Quando parliamo di ferite, pensiamo sempre a qualcosa che sanguina, visibile, che si può curare con dedizione. Alcune ferite, però, hanno il volto di un sorriso, di una ragazza che sembra stare bene, di qualcuno che magari è preparatissimo in tutte le materie, ma che dentro sta combattendo una guerra nascosta, senza armi. Ed è così che si presentano i disturbi alimentari: una delle piaghe più silenziose della contemporaneità. Il cibo è solo l’elemento esterno, ma in realtà il dolore è molto più profondo e parla di solitudine e di identità.
È da questa sofferenza silenziosa che nasce Qualcosa di lilla (Solferino e Rai Libri), di Maruska Albertazzi, ospite de Il Piacere della Lettura presso la libreria Arethusa di Roma. Un romanzo che parla al cuore di numerosissime adolescenti, tanto da essere diventato anche un film TV per Rai Uno, prima ancora della sua pubblicazione.
La storia ha due protagoniste: Nicole e Luce. Due adolescenti che sembrano appartenere a mondi agli antipodi. Nicole si rifugia nel suo intelletto, nella matematica soprattutto, e considera il proprio corpo qualcosa di estraneo. Luce è bella, popolare, apparentemente perfetta, ma il suo segreto è la bulimia. Le due ragazze si incontrano nelle loro fragilità così diverse e il lettore viene accompagnato in un territorio oscuro: quello in cui il corpo diventa luogo di sofferenza, anziché di vita.
Il simbolo del romanzo è già nel titolo. Il lilla: il colore della Giornata nazionale dedicata ai disturbi alimentari, ma anche, come riferisce l’autrice, nella tradizione celtica il colore delle fate, della protezione e del crepuscolo, il momento in cui il buio non ha vinto e la luce irradia ancora il cielo.
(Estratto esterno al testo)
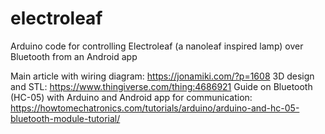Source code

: # electroleaf
Arduino code for controlling Electroleaf (a nanoleaf inspired lamp) over Bluetooth from an Android app

Main article with wiring diagram: https://jonamiki.com/?p=1608
3D design and STL: https://www.thingiverse.com/thing:4686921
Guide on Bluetooth (HC-05) with Arduino and Android app for communication: https://howtomechatronics.com/tutorials/arduino/arduino-and-hc-05-bluetooth-module-tutorial/
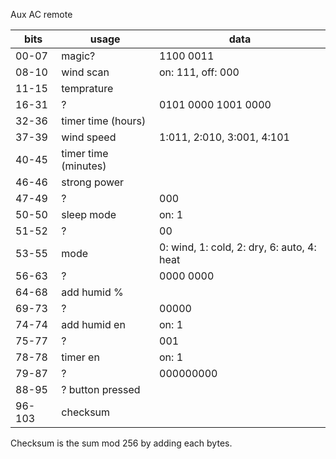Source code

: Aux AC remote

bits | usage | data
---- | ----- | ----
00-07 | magic? | 1100 0011
08-10 | wind scan | on: 111, off: 000
11-15 | temprature | 
16-31 | ? | 0101 0000 1001 0000
32-36 | timer time (hours) |
37-39 | wind speed | 1:011, 2:010, 3:001, 4:101
40-45 | timer time (minutes) |
46-46 | strong power |
47-49 | ? | 000
50-50 | sleep mode | on: 1
51-52 | ? | 00
53-55 | mode | 0: wind, 1: cold, 2: dry, 6: auto, 4: heat
56-63 | ? | 0000 0000
64-68 | add humid % |
69-73 | ? | 00000
74-74 | add humid en | on: 1
75-77 | ? | 001
78-78 | timer en | on: 1
79-87 | ? | 000000000
88-95 | ? button pressed |
96-103 | checksum |
Checksum is the sum mod 256 by adding each bytes.
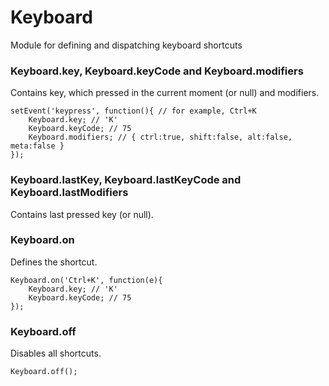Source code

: # Keyboard
Module for defining and dispatching keyboard shortcuts

### Keyboard.key, Keyboard.keyCode and Keyboard.modifiers
Contains key, which pressed in the current moment (or null) and modifiers.

    setEvent('keypress', function(){ // for example, Ctrl+K
    	Keyboard.key; // 'K'
    	Keyboard.keyCode; // 75
    	Keyboard.modifiers; // { ctrl:true, shift:false, alt:false, meta:false }
    });

### Keyboard.lastKey, Keyboard.lastKeyCode and Keyboard.lastModifiers
Contains last pressed key (or null).

### Keyboard.on
Defines the shortcut.

    Keyboard.on('Ctrl+K', function(e){
    	Keyboard.key; // 'K'
    	Keyboard.keyCode; // 75
    });

### Keyboard.off
Disables all shortcuts.

    Keyboard.off();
Questa immagine rappresenta proprio il disturbo alimentare, che subdolamente vuole prendere spazio al posto del sole.

Molto spesso si crede che i disturbi alimentari si possano sconfiggere con la forza di volontà, ma Maruska Albertazzi è categorica nel dire che non è così. Sono patologie psichiatriche, alterano il rapporto con la realtà e isolano chi ne soffre. Tutto diventa più difficile: relazioni, amore, scuola, persino la quotidianità. Non si dovrebbe mai giudicare o minimizzare: significherebbe non aver compreso la complessità di questo disturbo.
La scuola, secondo l’autrice, potrebbe fare la differenza. Nel suo lavoro di ricerca ha incontrato tanti insegnanti capaci di cogliere il disagio prima ancora delle parole, ma con rammarico afferma che molto spesso sono lasciati soli, privi di strumenti adeguati per affrontare un’emergenza psicologica sempre più diffusa in fase adolescenziale. La soluzione, dice, passa dalla formazione e dalla valorizzazione di chi educa.
Qualcosa di lilla costringe il lettore a interrogarsi su una questione molto complicata. Dietro ogni disturbo alimentare non c’è una ragazza che vuole essere più magra, ma una persona che sta chiedendo di essere vista senza riuscire a dirlo. E quindi, forse, bisognerebbe chiudere gli occhi, non guardare più il corpo, e iniziare finalmente ad ascoltare i giovani.